How Does Managing Hot Weather Concreting Effectively Lead to Greater Profitability?

Environmental factors, particularly hot weather conditions, affect concrete properties and the construction operations of mixing, transporting, and placing of the concrete materials.

By understanding how these factors—heat, humidity, and even wind—affect the curing of concrete, producers can adjust mix designs and compensate in a variety of other ways to maintain high-quality standards and avoid issues with the finished product.

What is Hot Weather Concreting?

The ACI defines hot weather concreting as: “One or a combination of the following conditions that tends to impair the quality of freshly mixed or hardened concrete by accelerating the rate of moisture loss and rate of cement hydration, or otherwise causing detrimental results: high ambient temperature; high concrete temperature; low relative humidity; and high wind speed.” 

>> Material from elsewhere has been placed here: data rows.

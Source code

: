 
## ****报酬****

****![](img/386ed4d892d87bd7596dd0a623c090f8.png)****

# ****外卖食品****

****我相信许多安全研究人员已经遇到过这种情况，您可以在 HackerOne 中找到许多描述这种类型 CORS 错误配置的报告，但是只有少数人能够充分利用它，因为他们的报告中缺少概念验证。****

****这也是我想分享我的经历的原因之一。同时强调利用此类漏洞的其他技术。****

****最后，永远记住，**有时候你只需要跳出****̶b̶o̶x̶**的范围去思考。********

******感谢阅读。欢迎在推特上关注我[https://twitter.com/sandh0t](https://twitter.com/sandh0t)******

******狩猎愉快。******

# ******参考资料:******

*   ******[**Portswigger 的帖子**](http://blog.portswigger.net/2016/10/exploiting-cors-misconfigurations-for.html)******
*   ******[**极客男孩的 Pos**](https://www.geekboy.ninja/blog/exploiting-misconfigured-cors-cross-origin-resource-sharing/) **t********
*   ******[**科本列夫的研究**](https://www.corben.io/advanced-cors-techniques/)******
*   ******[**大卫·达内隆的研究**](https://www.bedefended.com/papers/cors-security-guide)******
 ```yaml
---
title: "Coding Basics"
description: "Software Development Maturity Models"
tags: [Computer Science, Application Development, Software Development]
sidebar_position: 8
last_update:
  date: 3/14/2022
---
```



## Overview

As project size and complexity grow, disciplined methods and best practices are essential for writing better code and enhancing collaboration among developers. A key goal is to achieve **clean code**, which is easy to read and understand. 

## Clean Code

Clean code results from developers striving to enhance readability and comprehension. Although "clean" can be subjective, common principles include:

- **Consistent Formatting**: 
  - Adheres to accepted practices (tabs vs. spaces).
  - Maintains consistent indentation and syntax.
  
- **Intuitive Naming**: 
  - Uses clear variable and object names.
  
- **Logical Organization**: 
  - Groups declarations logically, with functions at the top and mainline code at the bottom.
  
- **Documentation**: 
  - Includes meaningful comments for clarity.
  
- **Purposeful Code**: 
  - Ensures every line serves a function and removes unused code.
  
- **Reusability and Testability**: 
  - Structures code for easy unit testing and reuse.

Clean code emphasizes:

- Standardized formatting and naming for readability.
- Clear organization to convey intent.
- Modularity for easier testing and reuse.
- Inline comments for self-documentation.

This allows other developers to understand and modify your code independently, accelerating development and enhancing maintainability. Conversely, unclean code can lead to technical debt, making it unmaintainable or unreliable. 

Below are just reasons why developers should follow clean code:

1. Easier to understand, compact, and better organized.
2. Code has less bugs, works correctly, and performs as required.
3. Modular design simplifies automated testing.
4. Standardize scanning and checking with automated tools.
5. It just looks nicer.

The calendar doesn’t always decide when it’s “hot weather”—climatic conditions of high winds, low relative humidity, and solar radiation can occur any time, especially in warmer climates. Not only that, failure to manage these conditions can make your pours challenging—and expensive. Read on for five ways that hot weather can impact your profit, and what you can do to work around it to maintain profitability.

The problem: Increased water demand

The impact on your profits: Additional water costs, both in supply and trucking

The solution: Fly ash, slag cement and calcined clay all react more slowly than portland cement and evoke less heat. That means they’re less susceptible to rapid setting, and are also less adversely affected by elevated-temperature curing. CarbonCure injects carbon dioxide (CO2) into fresh concrete while it’s being mixed. Once injected, the CO2 chemically converts into a mineral, which permanently eliminates the CO2 and actually improves the concrete’s compressive strength. This enables concrete producers to safely reduce the cement content in concrete mix designs— in turn reducing the risk of using more water for a higher-cement mix.